Beliau menyatakan bahwa Dr. Samuel telah membuat pernyataan yang tidak benar sebab beliau dan institusinya tidak pernah menerima maupun berpihak pada industri makanan.
MSG dituduh merusak saraf dan bikin bodoh
Tak henti sampai di situ, kontroversi MSG terus berlanjut. Salah seorang yang memberikan pengaruh terhadap isu keterkaitan antara MSG dengan kelainan saraf adalah John Olney, psikiatris dari Universitas Washington.
Dr.
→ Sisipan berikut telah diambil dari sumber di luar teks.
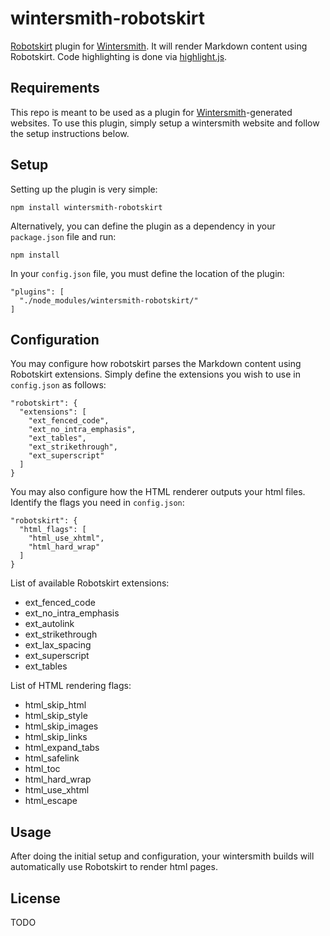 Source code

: # wintersmith-robotskirt

[Robotskirt](https://github.com/benmills/robotskirt) plugin for 
[Wintersmith](https://github.com/jnordberg/wintersmith). It will render
Markdown content using Robotskirt. Code highlighting is done via 
[highlight.js](https://github.com/isagalaev/highlight.js).

## Requirements

This repo is meant to be used as a plugin for 
[Wintersmith](https://github.com/jnordberg/wintersmith)-generated websites. To 
use this plugin, simply setup a wintersmith website and follow the setup 
instructions below.

## Setup

Setting up the plugin is very simple:

    npm install wintersmith-robotskirt

Alternatively, you can define the plugin as a dependency in your `package.json` file and run:

    npm install

In your `config.json` file, you must define the location of the plugin:

    "plugins": [
      "./node_modules/wintersmith-robotskirt/"
    ]

## Configuration

You may configure how robotskirt parses the Markdown content using Robotskirt
extensions. Simply define the extensions you wish to use in `config.json` as 
follows:

    "robotskirt": {
      "extensions": [
        "ext_fenced_code",
        "ext_no_intra_emphasis",
        "ext_tables",
        "ext_strikethrough",
        "ext_superscript"
      ]
    }

You may also configure how the HTML renderer outputs your html files. Identify 
the flags you need in `config.json`:

    "robotskirt": {
      "html_flags": [
        "html_use_xhtml",
        "html_hard_wrap"
      ]
    }

List of available Robotskirt extensions:

- ext_fenced_code
- ext_no_intra_emphasis
- ext_autolink
- ext_strikethrough
- ext_lax_spacing
- ext_superscript
- ext_tables

List of HTML rendering flags:

- html_skip_html
- html_skip_style
- html_skip_images
- html_skip_links
- html_expand_tabs
- html_safelink
- html_toc
- html_hard_wrap
- html_use_xhtml
- html_escape

## Usage

After doing the initial setup and configuration, your wintersmith builds will 
automatically use Robotskirt to render html pages.

## License

TODO

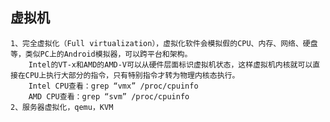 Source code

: 
## 虚拟机

    1、完全虚拟化（Full virtualization），虚拟化软件会模拟假的CPU、内存、网络、硬盘等，类似PC上的Android模拟器，可以跨平台和架构。
        Intel的VT-x和AMD的AMD-V可以从硬件层面标识虚拟机状态，这样虚拟机内核就可以直接在CPU上执行大部分的指令，只有特别指令才转为物理内核态执行。
        Intel CPU查看：grep “vmx” /proc/cpuinfo
        AMD CPU查看：grep “svm” /proc/cpuinfo
    2、服务器虚拟化，qemu，KVM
Olney memberikan banyak kritik terhadap berbagai bahan tambahan makanan, namun fokus utamanya adalah aspartam dan MSG. Ia telah mengadakan banyak penelitian pada hewan pengerat dengan cara menyuntikkan atau memasukkan MSG secara paksa untuk membuktikan apakah MSG dapat menyebabkan neurotoksisitas
pada hewan coba ini.
Di dalam salah satu penelitiannya, Olney menggunakan bayi tikus yang baru lahir dan memberikan MSG secara oral dengan dosis sebesar 3gr/kg berat badan hewan percobaan.
Dari hasil penelitian menunjukkan bahwa MSG menimbulkan kerusakan otak. Olney juga melaporkan bahwa MSG merupakan pemicu untuk terjadinya obesitas, gangguan neuroendokrin, gangguan perilaku dan kerusakan otak pada janin tikus dari induk yang mengonsumsi MSG saat hamil.
Namun lagi-lagi penelitian itu harus melewati tahapan lebih lanjut karena belum sampai tahap uji klinis pada manusia.